--- THE DATA Enclosed Below ---

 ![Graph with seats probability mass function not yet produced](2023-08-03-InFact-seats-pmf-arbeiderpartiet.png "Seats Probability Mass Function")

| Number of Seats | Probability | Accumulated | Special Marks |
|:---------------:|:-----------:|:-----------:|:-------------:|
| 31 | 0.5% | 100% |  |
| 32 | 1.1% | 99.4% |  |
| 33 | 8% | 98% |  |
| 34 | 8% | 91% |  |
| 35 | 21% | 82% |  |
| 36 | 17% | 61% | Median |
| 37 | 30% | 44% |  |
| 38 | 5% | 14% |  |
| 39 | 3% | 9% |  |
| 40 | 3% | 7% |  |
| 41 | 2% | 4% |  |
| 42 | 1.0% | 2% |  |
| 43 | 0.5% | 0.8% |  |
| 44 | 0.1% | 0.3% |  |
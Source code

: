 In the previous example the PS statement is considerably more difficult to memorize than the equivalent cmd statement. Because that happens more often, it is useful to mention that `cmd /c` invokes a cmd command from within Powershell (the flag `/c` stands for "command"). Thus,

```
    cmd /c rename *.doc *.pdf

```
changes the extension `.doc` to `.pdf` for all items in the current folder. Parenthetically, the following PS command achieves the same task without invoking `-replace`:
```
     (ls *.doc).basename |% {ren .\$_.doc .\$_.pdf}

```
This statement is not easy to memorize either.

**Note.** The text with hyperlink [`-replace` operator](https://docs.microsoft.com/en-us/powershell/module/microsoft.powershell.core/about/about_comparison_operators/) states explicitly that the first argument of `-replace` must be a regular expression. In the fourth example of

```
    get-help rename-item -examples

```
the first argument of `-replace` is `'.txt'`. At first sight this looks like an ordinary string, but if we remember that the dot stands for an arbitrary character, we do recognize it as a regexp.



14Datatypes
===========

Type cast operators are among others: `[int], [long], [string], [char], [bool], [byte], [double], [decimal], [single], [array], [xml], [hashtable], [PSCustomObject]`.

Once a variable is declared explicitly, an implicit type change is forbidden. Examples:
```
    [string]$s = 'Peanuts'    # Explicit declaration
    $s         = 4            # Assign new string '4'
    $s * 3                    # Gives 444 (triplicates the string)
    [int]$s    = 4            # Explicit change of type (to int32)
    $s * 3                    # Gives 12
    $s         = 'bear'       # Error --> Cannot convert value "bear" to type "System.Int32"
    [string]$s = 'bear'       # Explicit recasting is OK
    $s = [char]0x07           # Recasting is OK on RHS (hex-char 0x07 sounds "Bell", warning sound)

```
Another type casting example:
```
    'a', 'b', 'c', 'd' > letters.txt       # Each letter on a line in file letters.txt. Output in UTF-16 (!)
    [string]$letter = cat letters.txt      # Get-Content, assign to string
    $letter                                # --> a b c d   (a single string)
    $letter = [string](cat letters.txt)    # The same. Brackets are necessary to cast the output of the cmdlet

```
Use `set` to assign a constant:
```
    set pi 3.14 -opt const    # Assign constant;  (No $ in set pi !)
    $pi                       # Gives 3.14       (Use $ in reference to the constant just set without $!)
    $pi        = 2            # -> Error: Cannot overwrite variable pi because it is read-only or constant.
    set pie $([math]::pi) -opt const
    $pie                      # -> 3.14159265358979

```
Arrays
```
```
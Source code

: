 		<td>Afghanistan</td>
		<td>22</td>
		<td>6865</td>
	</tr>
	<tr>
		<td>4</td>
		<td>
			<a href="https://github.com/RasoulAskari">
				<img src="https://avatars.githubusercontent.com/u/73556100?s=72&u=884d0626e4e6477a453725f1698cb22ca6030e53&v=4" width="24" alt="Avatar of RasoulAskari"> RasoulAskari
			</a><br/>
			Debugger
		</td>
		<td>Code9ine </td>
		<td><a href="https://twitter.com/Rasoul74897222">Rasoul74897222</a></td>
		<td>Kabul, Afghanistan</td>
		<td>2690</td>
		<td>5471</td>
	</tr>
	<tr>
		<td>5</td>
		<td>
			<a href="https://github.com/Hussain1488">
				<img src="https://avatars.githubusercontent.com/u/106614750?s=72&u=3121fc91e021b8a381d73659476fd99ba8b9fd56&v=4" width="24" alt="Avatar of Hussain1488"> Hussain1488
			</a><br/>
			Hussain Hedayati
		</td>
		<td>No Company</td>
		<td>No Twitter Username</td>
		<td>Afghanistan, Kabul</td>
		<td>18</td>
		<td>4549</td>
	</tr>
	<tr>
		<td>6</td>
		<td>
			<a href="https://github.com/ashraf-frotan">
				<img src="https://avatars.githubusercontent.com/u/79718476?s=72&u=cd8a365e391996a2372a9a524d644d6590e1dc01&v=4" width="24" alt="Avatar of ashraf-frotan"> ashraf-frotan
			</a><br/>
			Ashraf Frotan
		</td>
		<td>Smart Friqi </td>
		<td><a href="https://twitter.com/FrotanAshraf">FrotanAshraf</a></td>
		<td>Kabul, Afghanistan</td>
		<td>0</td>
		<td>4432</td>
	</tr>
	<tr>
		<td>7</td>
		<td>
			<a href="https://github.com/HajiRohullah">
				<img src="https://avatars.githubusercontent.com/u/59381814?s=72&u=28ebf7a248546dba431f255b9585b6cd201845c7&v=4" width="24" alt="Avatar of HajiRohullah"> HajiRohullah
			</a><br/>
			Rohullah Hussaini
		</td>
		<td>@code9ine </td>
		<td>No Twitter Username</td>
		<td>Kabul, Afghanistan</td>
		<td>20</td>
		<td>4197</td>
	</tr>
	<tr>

--- End of Enclosed THE DATA ---

TASK GOAL
Go back to the listing above. Copy word for word the lines from the one with "Special Marks |" through the one with "37 | 30% | 44%", and nothing more.

ANSWER BELOW
| Number of Seats | Probability | Accumulated | Special Marks |
|:---------------:|:-----------:|:-----------:|:-------------:|
| 31 | 0.5% | 100% |  |
| 32 | 1.1% | 99.4% |  |
| 33 | 8% | 98% |  |
| 34 | 8% | 91% |  |
| 35 | 21% | 82% |  |
| 36 | 17% | 61% | Median |
| 37 | 30% | 44% |  |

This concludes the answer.